In April 1996, the Army War College's Strategic Studies Institute held its Seventh Annual Strategy Conference. This year's theme was, "China Into the 21st Century: Strategic Partner and…or Peer Competitor." Dr. June Tuefel Dreyer, Professor of Political Science at the University of Miami, on a panel examining "China's Strategic View," argued that the armed forces of China, although large, simply are not capable today of militarily endorsing the kind of truculent actions recently undertaken in the Taiwan Straits. The qualitative advantage possessed by the sum total of Asian nations with interests at stake, not to mention those of the United States, exceeds that of the People's Liberation Army.

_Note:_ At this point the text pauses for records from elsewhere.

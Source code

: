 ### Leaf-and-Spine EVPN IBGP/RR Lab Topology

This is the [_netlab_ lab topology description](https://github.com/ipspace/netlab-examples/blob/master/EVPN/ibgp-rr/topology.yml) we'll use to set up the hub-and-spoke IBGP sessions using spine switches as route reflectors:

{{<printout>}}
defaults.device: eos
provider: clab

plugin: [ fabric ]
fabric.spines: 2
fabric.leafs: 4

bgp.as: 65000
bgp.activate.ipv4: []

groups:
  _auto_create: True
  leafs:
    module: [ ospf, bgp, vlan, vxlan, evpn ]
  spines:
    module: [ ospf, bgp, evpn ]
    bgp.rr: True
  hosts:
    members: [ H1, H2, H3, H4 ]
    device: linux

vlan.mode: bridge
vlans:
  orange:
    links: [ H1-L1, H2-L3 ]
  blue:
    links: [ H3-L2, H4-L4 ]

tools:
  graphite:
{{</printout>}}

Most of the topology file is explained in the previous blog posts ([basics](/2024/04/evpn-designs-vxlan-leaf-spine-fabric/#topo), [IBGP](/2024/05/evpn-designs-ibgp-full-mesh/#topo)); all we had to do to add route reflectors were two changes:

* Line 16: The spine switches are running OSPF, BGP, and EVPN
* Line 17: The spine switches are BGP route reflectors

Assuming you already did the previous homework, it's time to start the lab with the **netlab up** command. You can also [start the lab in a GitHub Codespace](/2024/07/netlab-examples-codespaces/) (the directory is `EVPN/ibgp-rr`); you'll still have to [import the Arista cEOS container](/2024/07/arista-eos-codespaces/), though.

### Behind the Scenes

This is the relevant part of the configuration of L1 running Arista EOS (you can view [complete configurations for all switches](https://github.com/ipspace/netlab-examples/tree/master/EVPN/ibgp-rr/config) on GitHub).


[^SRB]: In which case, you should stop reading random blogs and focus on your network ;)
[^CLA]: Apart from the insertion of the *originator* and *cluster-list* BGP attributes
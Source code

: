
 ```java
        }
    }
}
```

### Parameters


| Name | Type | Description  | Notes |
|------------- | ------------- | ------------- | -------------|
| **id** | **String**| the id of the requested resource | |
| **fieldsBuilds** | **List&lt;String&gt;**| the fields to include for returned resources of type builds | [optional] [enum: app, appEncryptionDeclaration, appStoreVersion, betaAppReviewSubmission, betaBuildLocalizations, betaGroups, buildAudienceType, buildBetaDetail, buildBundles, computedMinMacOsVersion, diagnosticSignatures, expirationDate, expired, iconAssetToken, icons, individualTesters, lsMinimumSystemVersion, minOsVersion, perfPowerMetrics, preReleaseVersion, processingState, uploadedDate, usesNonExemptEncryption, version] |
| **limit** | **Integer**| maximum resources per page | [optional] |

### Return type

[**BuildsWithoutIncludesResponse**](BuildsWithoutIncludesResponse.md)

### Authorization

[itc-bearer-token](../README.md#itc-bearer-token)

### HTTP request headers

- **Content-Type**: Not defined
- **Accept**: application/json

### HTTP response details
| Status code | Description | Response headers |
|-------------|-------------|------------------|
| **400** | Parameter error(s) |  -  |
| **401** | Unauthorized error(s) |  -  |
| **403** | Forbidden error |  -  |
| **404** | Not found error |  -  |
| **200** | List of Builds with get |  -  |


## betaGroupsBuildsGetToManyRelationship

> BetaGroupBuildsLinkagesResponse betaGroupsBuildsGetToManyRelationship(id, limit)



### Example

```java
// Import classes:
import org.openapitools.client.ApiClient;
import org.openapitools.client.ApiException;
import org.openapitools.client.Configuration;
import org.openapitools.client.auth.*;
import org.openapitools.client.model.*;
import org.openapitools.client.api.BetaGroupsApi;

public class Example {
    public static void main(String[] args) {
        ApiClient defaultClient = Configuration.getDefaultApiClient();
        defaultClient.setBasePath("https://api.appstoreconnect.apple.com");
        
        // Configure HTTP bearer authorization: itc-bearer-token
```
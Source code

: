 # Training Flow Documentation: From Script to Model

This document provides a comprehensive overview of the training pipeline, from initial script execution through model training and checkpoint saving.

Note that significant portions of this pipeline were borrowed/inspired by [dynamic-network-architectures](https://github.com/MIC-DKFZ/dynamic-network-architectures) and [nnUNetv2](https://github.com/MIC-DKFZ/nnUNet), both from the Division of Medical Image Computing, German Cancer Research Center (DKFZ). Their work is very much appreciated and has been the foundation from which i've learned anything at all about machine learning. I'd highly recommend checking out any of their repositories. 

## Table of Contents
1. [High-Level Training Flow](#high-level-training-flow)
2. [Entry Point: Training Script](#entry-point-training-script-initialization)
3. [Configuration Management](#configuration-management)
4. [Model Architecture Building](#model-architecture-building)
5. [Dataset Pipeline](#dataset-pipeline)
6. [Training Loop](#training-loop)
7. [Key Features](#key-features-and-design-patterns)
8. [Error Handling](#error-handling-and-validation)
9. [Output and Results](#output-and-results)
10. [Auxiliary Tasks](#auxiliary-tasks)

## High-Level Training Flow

Professor Dreyer provides a good overview of the current and projected strengths of the PLA's land, sea and air forces. Pressure is growing throughout the Pacific and around the world for China to attenuate hard line positions of the past. Dr. Dreyer argues that the PRC's actions may be eliciting equal and opposite reactions from states that feel their interests are being threatened. On the other hand, domestic pressures may make it difficult for the Chinese leadership to back away from some of the positions they have taken. The course China pursues into the 21st century will directly bear on the strategic interests of the United States in a significant way--and vice-versa.
This monograph was presented originally at the International Workshop on the U.S.-ROK Alliance held in Seoul, Korea, in October 1995. The Strategic Studies Institute co-hosted this workshop in collaboration with the Institute for Far Eastern Studies of Kyungnam University and in partnership with The Korea Society and the Defense Nuclear Agency. Dr. William E. Berry examines the history and the ongoing debate between the legislative and executive branches of the U.S. Government regarding policy in Korea. The issue of troop presence has taken a back seat to concerns over the North Korean nuclear threat. Most of the current congressional criticism is focused on the effectiveness of the administration's counterproliferation policy with respect to North Korea. Dr. Berry concludes that, until the nuclear issue is resolved, U.S. forces will likely remain in South Korea because vital national security interests are involved.